Description of the task>
Answer with a single number stating how many lines of the entries below include the string "wird".

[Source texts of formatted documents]
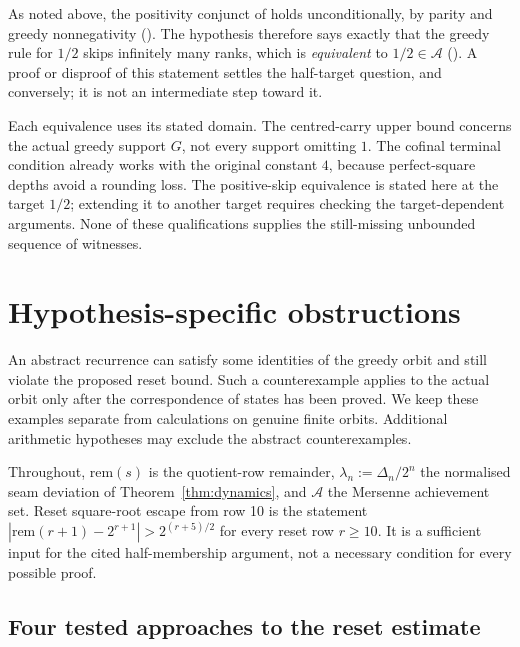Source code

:\begin{rem}
As noted above, the positivity conjunct of
 holds
unconditionally, by parity and greedy nonnegativity
().  The hypothesis therefore says
exactly that the greedy rule for $1/2$ skips infinitely many ranks, which is
\emph{equivalent} to $1/2\in\ensuremath{\mathcal A}$
().  A proof or disproof of this statement settles
the half-target question, and conversely; it is not an intermediate step toward it.
\end{rem}

\begin{rem}
Each equivalence uses its stated domain.  The centred-carry upper
bound concerns the actual greedy support $G$, not every support omitting
$1$.  The cofinal terminal condition already works with the original
constant $4$, because perfect-square depths avoid a rounding loss.
The positive-skip equivalence is stated here at the target $1/2$;
extending it to another target requires checking the target-dependent
arguments.  None of these qualifications supplies the still-missing
unbounded sequence of witnesses.
\end{rem}
\section{Hypothesis-specific obstructions}
An abstract recurrence can satisfy some identities of the greedy orbit
and still violate the proposed reset bound. Such a counterexample applies
to the actual orbit only after the correspondence of states has been
proved. We keep these examples separate from calculations on genuine
finite orbits. Additional arithmetic hypotheses may exclude the abstract
counterexamples.

Throughout, $\mathrm{rem}(s)$ is the quotient-row remainder, $\lambda_n := \Delta_n/2^n$ the normalised seam
deviation of Theorem~\ref{thm:dynamics}, and $\mathcal A$ the Mersenne achievement set. Reset square-root escape
from row 10 is the statement $|\mathrm{rem}(r+1)-2^{r+1}| > 2^{(r+5)/2}$ for every reset row $r\ge 10$.
It is a sufficient input for the cited
half-membership argument, not a necessary condition for every
possible proof.

\subsection{Four tested approaches to the reset estimate}

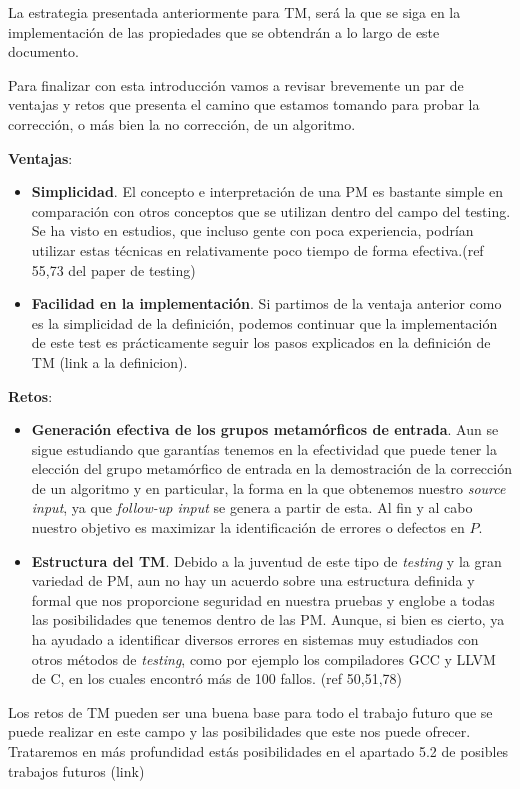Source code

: La estrategia presentada anteriormente para TM, será la que se siga en la implementación de las propiedades que se obtendrán a lo largo de este documento. \newline

Para finalizar con esta introducción vamos a revisar brevemente un par de ventajas y retos que presenta el camino que estamos tomando para probar la corrección, o más bien la no corrección, de un algoritmo. \newpage

\textbf{Ventajas}:
\begin{itemize}
    \item \textbf{Simplicidad}. El concepto e interpretación de una PM es bastante simple en comparación con otros conceptos que se utilizan dentro del campo del testing. Se ha visto en estudios, que incluso gente con poca experiencia, podrían utilizar estas técnicas en relativamente poco tiempo de forma efectiva.(ref 55,73 del paper de testing)
    \item \textbf{Facilidad en la implementación}. Si partimos de la ventaja anterior como es la simplicidad de la definición, podemos continuar que la implementación de este test es prácticamente seguir los pasos explicados en la definición de TM (link a la definicion).
\end{itemize}

\vspace{10pt}

\textbf{Retos}:
\begin{itemize}
    \item \textbf{Generación efectiva de los grupos metamórficos de entrada}. Aun se sigue estudiando que garantías tenemos en la efectividad que puede tener la elección del grupo metamórfico de entrada en la demostración de la corrección de un algoritmo y en particular, la forma en la que obtenemos nuestro \textit{source input}, ya que \textit{follow-up input} se genera a partir de esta. Al fin y al cabo nuestro objetivo es maximizar la identificación de errores o defectos en $P$.
    
    \item \textbf{Estructura del TM}. Debido a la juventud de este tipo de \textit{testing} y la gran variedad de PM, aun no hay un acuerdo sobre una estructura definida y formal que nos proporcione seguridad en nuestra pruebas y englobe a todas las posibilidades que tenemos dentro de las PM. Aunque, si bien es cierto, ya ha ayudado a identificar diversos errores en sistemas muy estudiados con otros métodos de \textit{testing}, como por ejemplo los compiladores GCC y LLVM de C, en los cuales encontró más de 100 fallos. (ref 50,51,78)
\end{itemize}

Los retos de TM pueden ser una buena base para todo el trabajo futuro que se puede realizar en este campo y las posibilidades que este nos puede ofrecer. Trataremos en más profundidad estás posibilidades en el apartado 5.2 de posibles trabajos futuros (link)



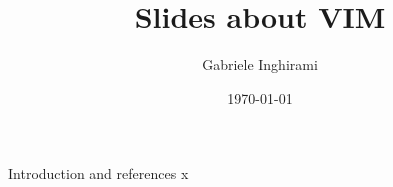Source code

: 

    
    \author[Gabriele Inghirami]{Gabriele Inghirami}
    \title{Slides about VIM}
    \date{\today}
    \maketitle
    
    \begin{frame}{Introduction and references}
    x
    \end{frame}
     

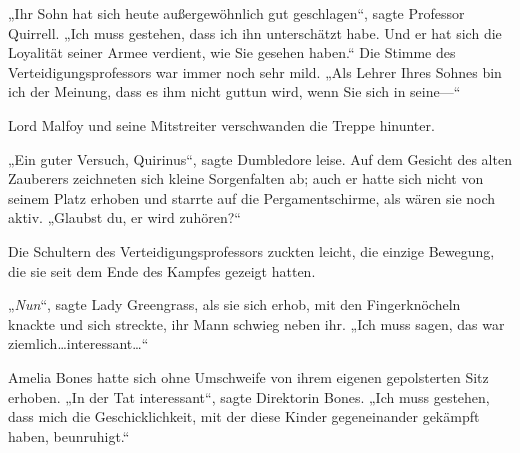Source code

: „Ihr Sohn hat sich heute außergewöhnlich gut geschlagen“, sagte Professor Quirrell. „Ich muss gestehen, dass ich ihn unterschätzt habe. Und er hat sich die Loyalität seiner Armee verdient, wie Sie gesehen haben.“ Die Stimme des Verteidigungsprofessors war immer noch sehr mild. „Als Lehrer Ihres Sohnes bin ich der Meinung, dass es ihm nicht guttun wird, wenn Sie sich in seine—“

Lord Malfoy und seine Mitstreiter verschwanden die Treppe hinunter.

„Ein guter Versuch, Quirinus“, sagte Dumbledore leise. Auf dem Gesicht des alten Zauberers zeichneten sich kleine Sorgenfalten ab; auch er hatte sich nicht von seinem Platz erhoben und starrte auf die Pergamentschirme, als wären sie noch aktiv. „Glaubst du, er wird zuhören?“

Die Schultern des Verteidigungsprofessors zuckten leicht, die einzige Bewegung, die sie seit dem Ende des Kampfes gezeigt hatten.

„\emph{Nun}“, sagte Lady Greengrass, als sie sich erhob, mit den Fingerknöcheln knackte und sich streckte, ihr Mann schwieg neben ihr. „Ich muss sagen, das war ziemlich…interessant…“

Amelia Bones hatte sich ohne Umschweife von ihrem eigenen gepolsterten Sitz erhoben. „In der Tat interessant“, sagte Direktorin Bones. „Ich muss gestehen, dass mich die Geschicklichkeit, mit der diese Kinder gegeneinander gekämpft haben, beunruhigt.“

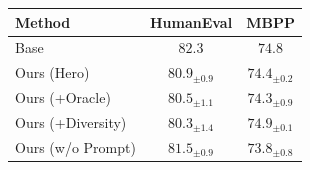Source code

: \begin{tabular}{lcc}
\toprule
Method & HumanEval & MBPP \\
\midrule
Base & $82.3$ & $74.8$ \\
Ours (Hero) & $80.9_{\pm 0.9}$ & $74.4_{\pm 0.2}$ \\
Ours (+Oracle) & $80.5_{\pm 1.1}$ & $74.3_{\pm 0.9}$ \\
Ours (+Diversity) & $80.3_{\pm 1.4}$ & $74.9_{\pm 0.1}$ \\
Ours (w/o Prompt) & $81.5_{\pm 0.9}$ & $73.8_{\pm 0.8}$ \\
\bottomrule
\end{tabular}
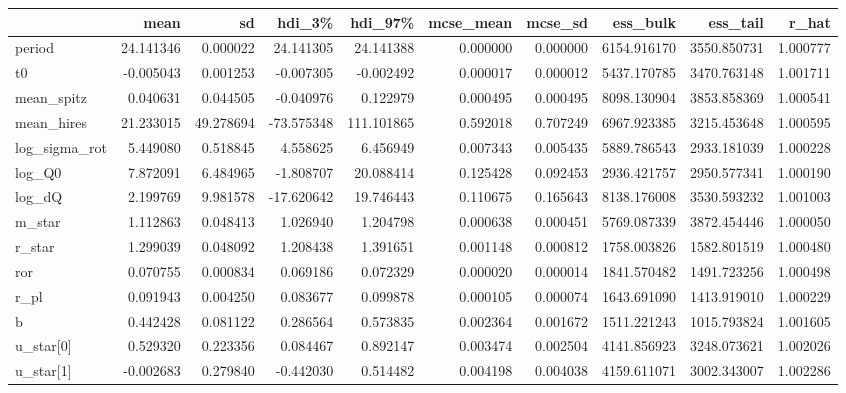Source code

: \begin{tabular}{lrrrrrrrrr}
\toprule
{} &       mean &         sd &     hdi\_3\% &     hdi\_97\% &  mcse\_mean &   mcse\_sd &     ess\_bulk &     ess\_tail &     r\_hat \\
\midrule
period        &  24.141346 &   0.000022 &  24.141305 &   24.141388 &   0.000000 &  0.000000 &  6154.916170 &  3550.850731 &  1.000777 \\
t0            &  -0.005043 &   0.001253 &  -0.007305 &   -0.002492 &   0.000017 &  0.000012 &  5437.170785 &  3470.763148 &  1.001711 \\
mean\_spitz    &   0.040631 &   0.044505 &  -0.040976 &    0.122979 &   0.000495 &  0.000495 &  8098.130904 &  3853.858369 &  1.000541 \\
mean\_hires    &  21.233015 &  49.278694 & -73.575348 &  111.101865 &   0.592018 &  0.707249 &  6967.923385 &  3215.453648 &  1.000595 \\
log\_sigma\_rot &   5.449080 &   0.518845 &   4.558625 &    6.456949 &   0.007343 &  0.005435 &  5889.786543 &  2933.181039 &  1.000228 \\
log\_Q0        &   7.872091 &   6.484965 &  -1.808707 &   20.088414 &   0.125428 &  0.092453 &  2936.421757 &  2950.577341 &  1.000190 \\
log\_dQ        &   2.199769 &   9.981578 & -17.620642 &   19.746443 &   0.110675 &  0.165643 &  8138.176008 &  3530.593232 &  1.001003 \\
m\_star        &   1.112863 &   0.048413 &   1.026940 &    1.204798 &   0.000638 &  0.000451 &  5769.087339 &  3872.454446 &  1.000050 \\
r\_star        &   1.299039 &   0.048092 &   1.208438 &    1.391651 &   0.001148 &  0.000812 &  1758.003826 &  1582.801519 &  1.000480 \\
ror           &   0.070755 &   0.000834 &   0.069186 &    0.072329 &   0.000020 &  0.000014 &  1841.570482 &  1491.723256 &  1.000498 \\
r\_pl          &   0.091943 &   0.004250 &   0.083677 &    0.099878 &   0.000105 &  0.000074 &  1643.691090 &  1413.919010 &  1.000229 \\
b             &   0.442428 &   0.081122 &   0.286564 &    0.573835 &   0.002364 &  0.001672 &  1511.221243 &  1015.793824 &  1.001605 \\
u\_star[0]     &   0.529320 &   0.223356 &   0.084467 &    0.892147 &   0.003474 &  0.002504 &  4141.856923 &  3248.073621 &  1.002026 \\
u\_star[1]     &  -0.002683 &   0.279840 &  -0.442030 &    0.514482 &   0.004198 &  0.004038 &  4159.611071 &  3002.343007 &  1.002286 \\

\end{tabular}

Answer for this exercise>
2